* Records to process *
--- START ---
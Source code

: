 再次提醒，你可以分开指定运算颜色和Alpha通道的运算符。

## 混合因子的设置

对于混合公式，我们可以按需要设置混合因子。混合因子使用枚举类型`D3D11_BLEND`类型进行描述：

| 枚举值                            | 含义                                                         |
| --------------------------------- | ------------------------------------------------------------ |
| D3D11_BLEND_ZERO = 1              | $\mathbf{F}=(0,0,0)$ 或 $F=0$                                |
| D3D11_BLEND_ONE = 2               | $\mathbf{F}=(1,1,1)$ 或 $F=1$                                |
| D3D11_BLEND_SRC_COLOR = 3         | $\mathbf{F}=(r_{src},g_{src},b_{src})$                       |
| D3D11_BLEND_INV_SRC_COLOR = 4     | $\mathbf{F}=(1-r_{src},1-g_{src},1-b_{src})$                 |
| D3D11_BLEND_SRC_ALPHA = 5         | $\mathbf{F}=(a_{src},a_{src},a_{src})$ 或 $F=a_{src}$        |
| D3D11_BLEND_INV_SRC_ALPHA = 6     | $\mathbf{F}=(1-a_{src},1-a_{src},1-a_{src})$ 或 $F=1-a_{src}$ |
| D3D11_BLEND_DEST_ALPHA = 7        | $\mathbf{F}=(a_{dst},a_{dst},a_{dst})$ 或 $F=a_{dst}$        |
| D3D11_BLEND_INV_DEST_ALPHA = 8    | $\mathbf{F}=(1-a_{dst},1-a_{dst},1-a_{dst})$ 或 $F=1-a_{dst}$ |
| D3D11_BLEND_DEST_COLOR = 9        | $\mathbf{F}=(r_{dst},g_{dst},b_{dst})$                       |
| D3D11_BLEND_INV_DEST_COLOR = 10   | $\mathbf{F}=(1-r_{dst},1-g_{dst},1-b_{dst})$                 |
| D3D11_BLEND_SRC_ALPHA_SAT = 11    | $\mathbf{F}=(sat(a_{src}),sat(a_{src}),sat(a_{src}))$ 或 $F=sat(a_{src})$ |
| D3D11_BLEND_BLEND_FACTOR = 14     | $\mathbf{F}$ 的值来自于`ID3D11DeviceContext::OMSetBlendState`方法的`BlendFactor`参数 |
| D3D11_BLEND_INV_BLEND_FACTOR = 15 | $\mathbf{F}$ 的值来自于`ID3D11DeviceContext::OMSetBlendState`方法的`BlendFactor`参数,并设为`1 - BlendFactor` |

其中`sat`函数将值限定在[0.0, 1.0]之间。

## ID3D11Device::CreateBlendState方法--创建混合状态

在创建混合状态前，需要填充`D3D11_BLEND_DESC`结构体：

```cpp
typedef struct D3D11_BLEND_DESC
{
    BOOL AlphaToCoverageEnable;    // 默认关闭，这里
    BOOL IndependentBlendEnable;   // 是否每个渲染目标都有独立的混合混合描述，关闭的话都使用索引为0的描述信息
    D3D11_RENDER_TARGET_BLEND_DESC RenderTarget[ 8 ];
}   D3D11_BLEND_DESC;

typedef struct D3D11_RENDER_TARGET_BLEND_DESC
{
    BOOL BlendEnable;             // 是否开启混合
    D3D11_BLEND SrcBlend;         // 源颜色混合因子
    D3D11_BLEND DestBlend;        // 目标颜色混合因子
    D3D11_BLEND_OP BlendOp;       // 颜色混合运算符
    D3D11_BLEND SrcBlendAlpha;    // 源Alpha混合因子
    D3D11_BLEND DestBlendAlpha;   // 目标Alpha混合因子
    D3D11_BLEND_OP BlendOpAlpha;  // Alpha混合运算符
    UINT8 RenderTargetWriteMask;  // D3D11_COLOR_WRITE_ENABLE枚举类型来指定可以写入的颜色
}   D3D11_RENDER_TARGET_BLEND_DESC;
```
--- END ---
--- START ---
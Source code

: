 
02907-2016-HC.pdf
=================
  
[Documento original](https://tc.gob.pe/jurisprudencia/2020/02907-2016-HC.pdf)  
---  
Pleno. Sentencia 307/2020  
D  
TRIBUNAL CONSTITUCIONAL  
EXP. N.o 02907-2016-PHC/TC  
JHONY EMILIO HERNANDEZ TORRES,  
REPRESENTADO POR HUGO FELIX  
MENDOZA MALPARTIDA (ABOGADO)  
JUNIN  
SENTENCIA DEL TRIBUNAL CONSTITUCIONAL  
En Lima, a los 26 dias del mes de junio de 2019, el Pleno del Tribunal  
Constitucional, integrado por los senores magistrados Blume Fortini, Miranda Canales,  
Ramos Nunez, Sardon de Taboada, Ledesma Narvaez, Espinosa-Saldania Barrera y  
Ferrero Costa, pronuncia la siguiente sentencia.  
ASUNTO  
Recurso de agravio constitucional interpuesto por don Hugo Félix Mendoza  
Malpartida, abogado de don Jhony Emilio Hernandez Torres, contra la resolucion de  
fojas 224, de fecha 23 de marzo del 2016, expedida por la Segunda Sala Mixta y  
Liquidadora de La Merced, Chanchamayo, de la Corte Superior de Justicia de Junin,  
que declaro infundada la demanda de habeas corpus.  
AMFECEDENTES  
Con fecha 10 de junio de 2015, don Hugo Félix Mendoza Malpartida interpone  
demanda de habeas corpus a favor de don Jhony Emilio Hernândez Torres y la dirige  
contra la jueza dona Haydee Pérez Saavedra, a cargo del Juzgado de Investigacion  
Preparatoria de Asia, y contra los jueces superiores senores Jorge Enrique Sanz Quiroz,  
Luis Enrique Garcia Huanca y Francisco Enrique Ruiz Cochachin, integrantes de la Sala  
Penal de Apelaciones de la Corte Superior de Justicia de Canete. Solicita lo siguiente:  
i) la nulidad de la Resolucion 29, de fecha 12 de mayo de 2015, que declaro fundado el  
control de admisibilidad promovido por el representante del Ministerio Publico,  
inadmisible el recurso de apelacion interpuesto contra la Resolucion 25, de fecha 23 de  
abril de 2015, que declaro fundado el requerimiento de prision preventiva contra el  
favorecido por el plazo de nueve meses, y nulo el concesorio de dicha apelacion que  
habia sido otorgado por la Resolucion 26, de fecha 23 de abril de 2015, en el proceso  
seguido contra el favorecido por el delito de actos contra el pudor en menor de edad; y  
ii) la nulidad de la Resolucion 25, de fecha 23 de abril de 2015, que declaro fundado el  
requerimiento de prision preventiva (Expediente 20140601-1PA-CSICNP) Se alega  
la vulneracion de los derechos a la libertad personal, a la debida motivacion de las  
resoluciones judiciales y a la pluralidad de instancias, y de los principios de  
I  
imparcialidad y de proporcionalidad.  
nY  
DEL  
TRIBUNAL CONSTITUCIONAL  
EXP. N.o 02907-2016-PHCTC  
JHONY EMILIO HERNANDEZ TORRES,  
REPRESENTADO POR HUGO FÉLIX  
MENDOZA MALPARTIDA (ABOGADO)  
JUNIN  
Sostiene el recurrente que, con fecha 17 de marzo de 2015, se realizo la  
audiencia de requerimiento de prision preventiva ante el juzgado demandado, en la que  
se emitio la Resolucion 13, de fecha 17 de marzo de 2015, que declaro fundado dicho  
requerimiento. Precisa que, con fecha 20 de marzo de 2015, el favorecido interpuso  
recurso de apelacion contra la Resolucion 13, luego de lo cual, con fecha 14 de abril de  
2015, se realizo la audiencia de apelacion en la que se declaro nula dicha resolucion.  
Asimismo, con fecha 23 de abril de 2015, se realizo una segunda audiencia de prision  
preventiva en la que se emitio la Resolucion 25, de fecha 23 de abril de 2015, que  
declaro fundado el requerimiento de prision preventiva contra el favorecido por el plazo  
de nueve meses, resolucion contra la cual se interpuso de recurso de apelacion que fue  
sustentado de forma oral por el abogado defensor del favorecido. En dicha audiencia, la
--- END ---
* To do *
Check each line above for the string "BlendFactor", then copy the ones that have it.

* Worked solution *
| D3D11_BLEND_BLEND_FACTOR = 14     | $\mathbf{F}$ 的值来自于`ID3D11DeviceContext::OMSetBlendState`方法的`BlendFactor`参数 |
| D3D11_BLEND_INV_BLEND_FACTOR = 15 | $\mathbf{F}$ 的值来自于`ID3D11DeviceContext::OMSetBlendState`方法的`BlendFactor`参数,并设为`1 - BlendFactor` |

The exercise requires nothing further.